About this task: Copy exactly the lines of the data below that run from the line holding "a bona fide" through the line holding "with predictable variation", both ends included.

** Materials provided follows **

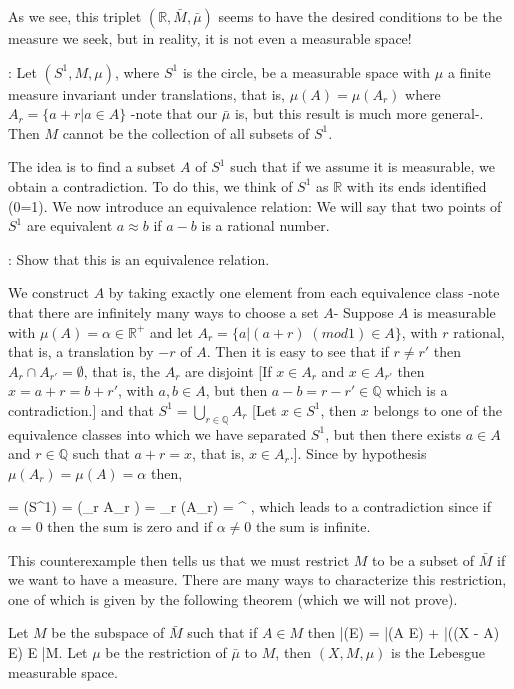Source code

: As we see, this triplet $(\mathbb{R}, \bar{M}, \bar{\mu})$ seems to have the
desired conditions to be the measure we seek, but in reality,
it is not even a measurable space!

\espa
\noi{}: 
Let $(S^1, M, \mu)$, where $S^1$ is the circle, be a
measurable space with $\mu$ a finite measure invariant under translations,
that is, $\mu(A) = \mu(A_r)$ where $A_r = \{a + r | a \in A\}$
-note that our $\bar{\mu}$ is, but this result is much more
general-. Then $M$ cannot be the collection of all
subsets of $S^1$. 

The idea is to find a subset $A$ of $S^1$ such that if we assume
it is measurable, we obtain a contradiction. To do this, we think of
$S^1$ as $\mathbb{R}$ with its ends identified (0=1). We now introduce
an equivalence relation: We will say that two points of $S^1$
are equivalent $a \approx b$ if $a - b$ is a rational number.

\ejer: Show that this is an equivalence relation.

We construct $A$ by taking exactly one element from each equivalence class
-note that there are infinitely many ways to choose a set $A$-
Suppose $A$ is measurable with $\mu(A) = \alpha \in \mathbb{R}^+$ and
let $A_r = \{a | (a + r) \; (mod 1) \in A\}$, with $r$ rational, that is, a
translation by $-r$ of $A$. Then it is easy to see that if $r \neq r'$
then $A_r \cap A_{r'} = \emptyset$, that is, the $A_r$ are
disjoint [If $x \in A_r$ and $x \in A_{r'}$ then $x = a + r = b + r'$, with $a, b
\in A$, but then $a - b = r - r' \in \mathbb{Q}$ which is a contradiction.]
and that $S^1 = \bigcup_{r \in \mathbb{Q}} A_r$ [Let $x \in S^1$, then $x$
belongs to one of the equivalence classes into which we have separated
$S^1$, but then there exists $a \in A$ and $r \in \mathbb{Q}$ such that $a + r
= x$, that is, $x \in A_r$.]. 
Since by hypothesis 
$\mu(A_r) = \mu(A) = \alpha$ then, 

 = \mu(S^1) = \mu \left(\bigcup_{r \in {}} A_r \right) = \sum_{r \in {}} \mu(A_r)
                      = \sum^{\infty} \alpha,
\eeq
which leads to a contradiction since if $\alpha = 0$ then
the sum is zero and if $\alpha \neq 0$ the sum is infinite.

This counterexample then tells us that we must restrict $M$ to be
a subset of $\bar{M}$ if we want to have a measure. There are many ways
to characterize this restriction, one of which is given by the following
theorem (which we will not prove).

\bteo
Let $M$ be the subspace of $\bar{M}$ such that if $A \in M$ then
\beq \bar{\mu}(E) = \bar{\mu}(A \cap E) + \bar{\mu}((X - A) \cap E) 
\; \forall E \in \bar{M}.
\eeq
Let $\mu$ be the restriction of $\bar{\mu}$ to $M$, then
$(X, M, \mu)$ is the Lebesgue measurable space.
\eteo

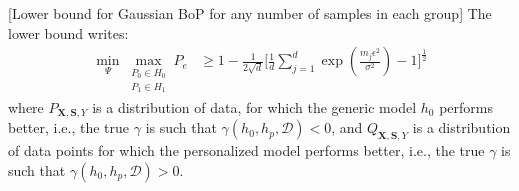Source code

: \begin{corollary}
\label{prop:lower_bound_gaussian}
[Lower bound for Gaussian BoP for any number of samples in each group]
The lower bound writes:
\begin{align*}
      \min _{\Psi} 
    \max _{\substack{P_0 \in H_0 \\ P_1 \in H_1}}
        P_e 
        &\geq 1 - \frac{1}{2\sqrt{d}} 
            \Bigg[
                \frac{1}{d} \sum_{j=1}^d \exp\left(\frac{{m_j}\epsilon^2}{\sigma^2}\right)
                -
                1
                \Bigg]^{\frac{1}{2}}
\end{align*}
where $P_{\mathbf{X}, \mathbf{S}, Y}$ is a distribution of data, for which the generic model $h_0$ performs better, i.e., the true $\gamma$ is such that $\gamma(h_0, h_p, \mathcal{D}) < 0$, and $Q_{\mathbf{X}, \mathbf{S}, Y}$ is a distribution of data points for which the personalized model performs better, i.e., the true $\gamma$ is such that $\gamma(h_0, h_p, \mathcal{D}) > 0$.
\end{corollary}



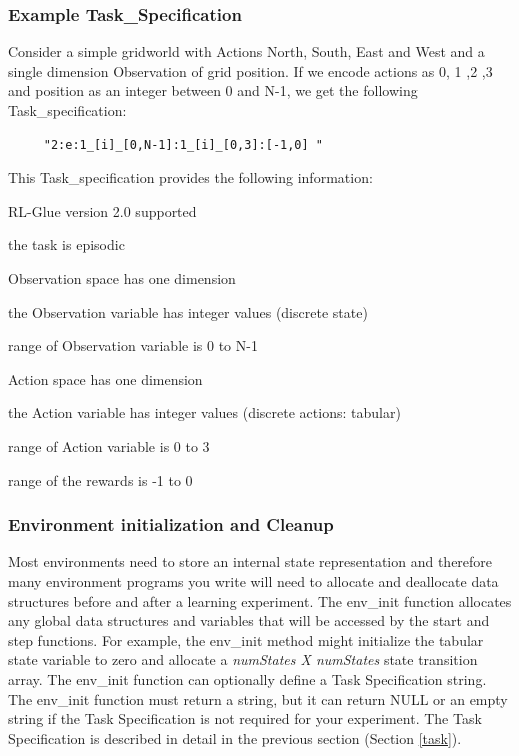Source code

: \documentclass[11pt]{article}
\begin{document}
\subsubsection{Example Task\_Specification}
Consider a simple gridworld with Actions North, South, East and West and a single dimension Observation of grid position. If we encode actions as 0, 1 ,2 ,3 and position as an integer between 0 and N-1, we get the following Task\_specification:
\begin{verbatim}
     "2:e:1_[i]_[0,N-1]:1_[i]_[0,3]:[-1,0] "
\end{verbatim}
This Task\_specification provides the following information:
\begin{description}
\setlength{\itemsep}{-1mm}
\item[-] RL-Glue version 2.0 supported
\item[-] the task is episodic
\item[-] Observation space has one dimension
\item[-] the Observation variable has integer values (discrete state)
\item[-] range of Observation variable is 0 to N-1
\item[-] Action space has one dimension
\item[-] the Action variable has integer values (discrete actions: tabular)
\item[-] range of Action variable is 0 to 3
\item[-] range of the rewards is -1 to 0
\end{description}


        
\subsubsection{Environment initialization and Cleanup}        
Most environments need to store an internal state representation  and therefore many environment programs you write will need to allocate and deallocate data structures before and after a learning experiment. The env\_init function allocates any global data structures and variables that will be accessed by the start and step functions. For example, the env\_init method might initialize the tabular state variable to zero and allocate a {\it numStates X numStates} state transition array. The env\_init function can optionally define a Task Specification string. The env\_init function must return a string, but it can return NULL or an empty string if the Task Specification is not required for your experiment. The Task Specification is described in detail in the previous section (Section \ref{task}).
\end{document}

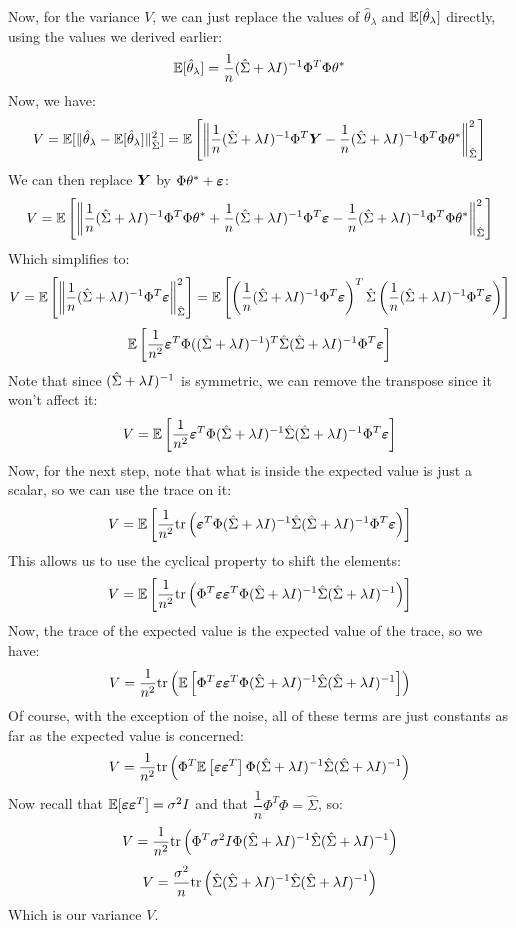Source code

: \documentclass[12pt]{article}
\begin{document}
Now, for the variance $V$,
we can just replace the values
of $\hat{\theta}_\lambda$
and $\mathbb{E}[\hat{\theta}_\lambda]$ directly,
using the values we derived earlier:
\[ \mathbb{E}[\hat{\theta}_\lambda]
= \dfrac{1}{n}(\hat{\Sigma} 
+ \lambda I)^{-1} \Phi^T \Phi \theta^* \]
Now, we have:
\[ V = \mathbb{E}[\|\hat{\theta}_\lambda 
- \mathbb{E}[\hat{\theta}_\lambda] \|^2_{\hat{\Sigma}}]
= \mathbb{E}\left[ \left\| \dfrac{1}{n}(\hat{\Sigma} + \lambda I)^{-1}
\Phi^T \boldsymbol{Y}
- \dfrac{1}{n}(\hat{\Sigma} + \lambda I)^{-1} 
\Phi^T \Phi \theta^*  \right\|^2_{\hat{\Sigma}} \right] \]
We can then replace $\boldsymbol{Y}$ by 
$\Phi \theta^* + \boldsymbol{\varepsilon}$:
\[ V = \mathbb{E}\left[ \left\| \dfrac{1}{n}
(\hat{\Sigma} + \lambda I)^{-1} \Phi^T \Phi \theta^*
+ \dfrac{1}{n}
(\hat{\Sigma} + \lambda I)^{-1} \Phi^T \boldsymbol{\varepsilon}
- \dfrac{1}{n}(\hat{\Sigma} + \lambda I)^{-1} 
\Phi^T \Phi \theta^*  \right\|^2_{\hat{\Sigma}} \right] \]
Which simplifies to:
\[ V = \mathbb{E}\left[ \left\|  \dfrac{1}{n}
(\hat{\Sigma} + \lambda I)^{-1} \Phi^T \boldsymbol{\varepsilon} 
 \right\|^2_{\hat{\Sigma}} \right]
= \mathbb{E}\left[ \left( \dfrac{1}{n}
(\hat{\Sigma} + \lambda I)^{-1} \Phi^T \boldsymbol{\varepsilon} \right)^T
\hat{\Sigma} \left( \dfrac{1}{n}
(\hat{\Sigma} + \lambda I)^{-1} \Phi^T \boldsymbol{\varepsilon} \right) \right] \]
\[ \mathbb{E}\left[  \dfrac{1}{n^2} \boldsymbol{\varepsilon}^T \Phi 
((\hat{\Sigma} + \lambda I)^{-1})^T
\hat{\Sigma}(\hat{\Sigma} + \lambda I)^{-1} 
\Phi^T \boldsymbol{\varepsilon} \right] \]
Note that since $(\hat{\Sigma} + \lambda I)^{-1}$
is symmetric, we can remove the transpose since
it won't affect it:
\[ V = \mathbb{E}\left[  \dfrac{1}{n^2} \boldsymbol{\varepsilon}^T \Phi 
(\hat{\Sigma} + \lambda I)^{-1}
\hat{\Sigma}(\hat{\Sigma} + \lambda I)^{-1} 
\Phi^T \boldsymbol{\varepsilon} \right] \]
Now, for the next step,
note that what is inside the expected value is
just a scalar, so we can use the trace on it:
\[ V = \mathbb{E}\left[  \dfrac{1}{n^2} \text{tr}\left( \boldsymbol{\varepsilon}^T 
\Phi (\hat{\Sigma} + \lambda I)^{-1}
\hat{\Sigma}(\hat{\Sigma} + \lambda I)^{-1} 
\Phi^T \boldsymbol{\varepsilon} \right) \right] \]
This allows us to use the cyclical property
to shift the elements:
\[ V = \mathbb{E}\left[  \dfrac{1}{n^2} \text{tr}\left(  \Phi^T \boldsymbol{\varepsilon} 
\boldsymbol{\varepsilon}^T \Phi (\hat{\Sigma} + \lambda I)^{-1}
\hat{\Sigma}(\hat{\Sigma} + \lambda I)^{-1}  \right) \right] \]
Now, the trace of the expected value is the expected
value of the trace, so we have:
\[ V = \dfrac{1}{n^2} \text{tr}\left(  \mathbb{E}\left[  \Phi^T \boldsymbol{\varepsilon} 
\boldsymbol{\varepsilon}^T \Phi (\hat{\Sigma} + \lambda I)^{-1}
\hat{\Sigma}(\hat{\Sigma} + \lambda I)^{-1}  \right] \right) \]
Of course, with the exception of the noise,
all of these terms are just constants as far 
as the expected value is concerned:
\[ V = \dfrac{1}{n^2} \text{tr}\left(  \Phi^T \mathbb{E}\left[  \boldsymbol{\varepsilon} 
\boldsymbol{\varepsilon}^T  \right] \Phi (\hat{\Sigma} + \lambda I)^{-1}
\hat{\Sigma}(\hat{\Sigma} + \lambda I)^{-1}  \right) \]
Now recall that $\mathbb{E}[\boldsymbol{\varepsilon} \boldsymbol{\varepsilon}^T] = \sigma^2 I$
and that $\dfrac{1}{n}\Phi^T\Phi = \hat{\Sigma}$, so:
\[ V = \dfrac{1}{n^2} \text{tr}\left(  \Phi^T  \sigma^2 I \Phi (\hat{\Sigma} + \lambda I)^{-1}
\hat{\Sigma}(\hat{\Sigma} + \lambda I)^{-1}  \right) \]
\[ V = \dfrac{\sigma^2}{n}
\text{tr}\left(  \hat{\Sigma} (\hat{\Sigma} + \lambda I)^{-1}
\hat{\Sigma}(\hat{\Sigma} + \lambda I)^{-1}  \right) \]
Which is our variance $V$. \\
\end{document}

** End of Materials provided **
** Materials provided follows **

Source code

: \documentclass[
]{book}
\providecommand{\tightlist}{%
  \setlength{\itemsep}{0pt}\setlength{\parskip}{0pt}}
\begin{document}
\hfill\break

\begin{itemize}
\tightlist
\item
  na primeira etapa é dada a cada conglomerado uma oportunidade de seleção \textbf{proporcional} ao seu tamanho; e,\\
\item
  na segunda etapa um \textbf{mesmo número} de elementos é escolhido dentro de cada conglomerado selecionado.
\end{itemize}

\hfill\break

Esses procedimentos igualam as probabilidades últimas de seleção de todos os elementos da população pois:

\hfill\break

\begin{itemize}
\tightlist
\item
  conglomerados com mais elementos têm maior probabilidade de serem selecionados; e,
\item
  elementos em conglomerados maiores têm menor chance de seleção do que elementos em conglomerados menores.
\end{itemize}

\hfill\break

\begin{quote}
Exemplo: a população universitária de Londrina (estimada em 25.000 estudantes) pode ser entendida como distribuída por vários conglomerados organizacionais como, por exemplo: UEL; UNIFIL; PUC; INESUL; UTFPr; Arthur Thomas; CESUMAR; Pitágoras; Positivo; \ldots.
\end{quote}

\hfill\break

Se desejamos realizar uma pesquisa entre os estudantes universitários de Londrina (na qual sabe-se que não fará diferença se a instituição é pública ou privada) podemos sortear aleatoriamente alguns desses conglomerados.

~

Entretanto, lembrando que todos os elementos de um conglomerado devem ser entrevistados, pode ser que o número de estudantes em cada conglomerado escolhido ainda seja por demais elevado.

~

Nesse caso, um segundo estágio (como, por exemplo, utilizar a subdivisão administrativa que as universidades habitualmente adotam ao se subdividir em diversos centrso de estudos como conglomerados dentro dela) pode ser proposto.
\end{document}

** End of Materials provided **
** Materials provided follows **

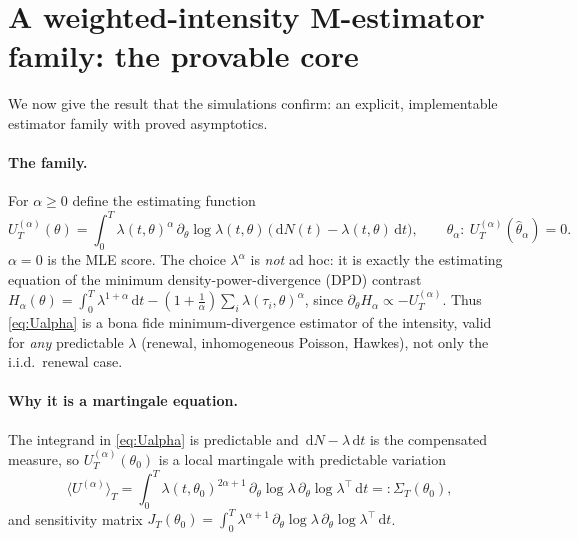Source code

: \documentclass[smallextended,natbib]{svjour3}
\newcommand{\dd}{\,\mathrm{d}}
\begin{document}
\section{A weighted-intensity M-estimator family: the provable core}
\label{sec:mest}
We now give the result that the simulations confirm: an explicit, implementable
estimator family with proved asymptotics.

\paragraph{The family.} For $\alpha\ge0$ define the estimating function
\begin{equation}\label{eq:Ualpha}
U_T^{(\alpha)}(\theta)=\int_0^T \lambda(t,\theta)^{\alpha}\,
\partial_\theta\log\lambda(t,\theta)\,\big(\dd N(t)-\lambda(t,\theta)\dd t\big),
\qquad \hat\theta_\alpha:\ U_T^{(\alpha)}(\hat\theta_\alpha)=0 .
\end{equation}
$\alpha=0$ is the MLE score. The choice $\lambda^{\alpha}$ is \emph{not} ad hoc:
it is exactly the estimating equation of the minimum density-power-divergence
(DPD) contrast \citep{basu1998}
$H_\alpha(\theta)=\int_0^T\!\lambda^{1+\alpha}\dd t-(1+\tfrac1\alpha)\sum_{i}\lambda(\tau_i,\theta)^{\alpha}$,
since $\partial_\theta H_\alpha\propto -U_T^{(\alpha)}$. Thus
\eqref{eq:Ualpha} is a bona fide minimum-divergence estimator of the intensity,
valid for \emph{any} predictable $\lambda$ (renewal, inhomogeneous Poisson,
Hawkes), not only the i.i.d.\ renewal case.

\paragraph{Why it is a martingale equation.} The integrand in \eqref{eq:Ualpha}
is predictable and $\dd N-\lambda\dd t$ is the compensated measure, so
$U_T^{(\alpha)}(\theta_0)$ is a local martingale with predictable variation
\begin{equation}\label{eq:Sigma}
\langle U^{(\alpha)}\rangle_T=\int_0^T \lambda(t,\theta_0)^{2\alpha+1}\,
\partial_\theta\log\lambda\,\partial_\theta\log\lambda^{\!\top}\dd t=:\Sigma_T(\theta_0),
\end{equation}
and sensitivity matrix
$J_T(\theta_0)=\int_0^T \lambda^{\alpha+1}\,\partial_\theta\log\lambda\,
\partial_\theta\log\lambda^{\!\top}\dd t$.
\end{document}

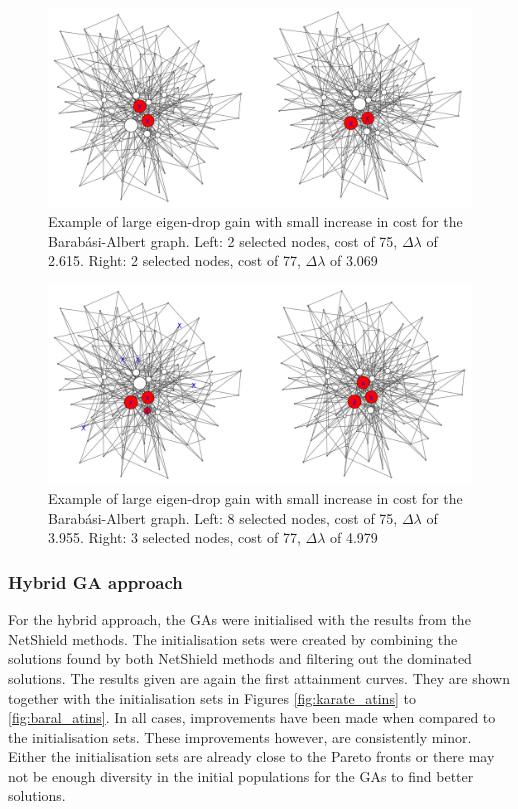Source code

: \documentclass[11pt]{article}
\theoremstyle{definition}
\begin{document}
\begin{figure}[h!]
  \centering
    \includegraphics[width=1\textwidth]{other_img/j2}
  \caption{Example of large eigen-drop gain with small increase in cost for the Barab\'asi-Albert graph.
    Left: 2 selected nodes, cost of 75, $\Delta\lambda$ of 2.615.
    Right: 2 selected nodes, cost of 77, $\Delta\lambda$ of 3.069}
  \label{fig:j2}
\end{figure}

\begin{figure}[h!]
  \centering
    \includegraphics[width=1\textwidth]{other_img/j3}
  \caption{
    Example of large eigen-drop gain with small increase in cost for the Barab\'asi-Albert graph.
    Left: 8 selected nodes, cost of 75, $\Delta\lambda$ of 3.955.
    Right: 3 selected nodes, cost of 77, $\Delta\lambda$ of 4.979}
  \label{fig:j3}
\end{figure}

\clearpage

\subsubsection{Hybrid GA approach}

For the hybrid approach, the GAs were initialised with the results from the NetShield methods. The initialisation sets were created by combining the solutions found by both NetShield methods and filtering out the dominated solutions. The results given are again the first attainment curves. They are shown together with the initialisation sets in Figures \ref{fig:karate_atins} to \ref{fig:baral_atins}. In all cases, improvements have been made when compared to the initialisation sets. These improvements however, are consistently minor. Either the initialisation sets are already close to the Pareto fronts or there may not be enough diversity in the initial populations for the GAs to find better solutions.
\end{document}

** End of Materials provided **

Output:
\eqref{eq:Ualpha} is a bona fide minimum-divergence estimator of the intensity,
valid for \emph{any} predictable $\lambda$ (renewal, inhomogeneous Poisson,
Hawkes), not only the i.i.d.\ renewal case.

\paragraph{Why it is a martingale equation.} The integrand in \eqref{eq:Ualpha}
is predictable and $\dd N-\lambda\dd t$ is the compensated measure, so
$U_T^{(\alpha)}(\theta_0)$ is a local martingale with predictable variation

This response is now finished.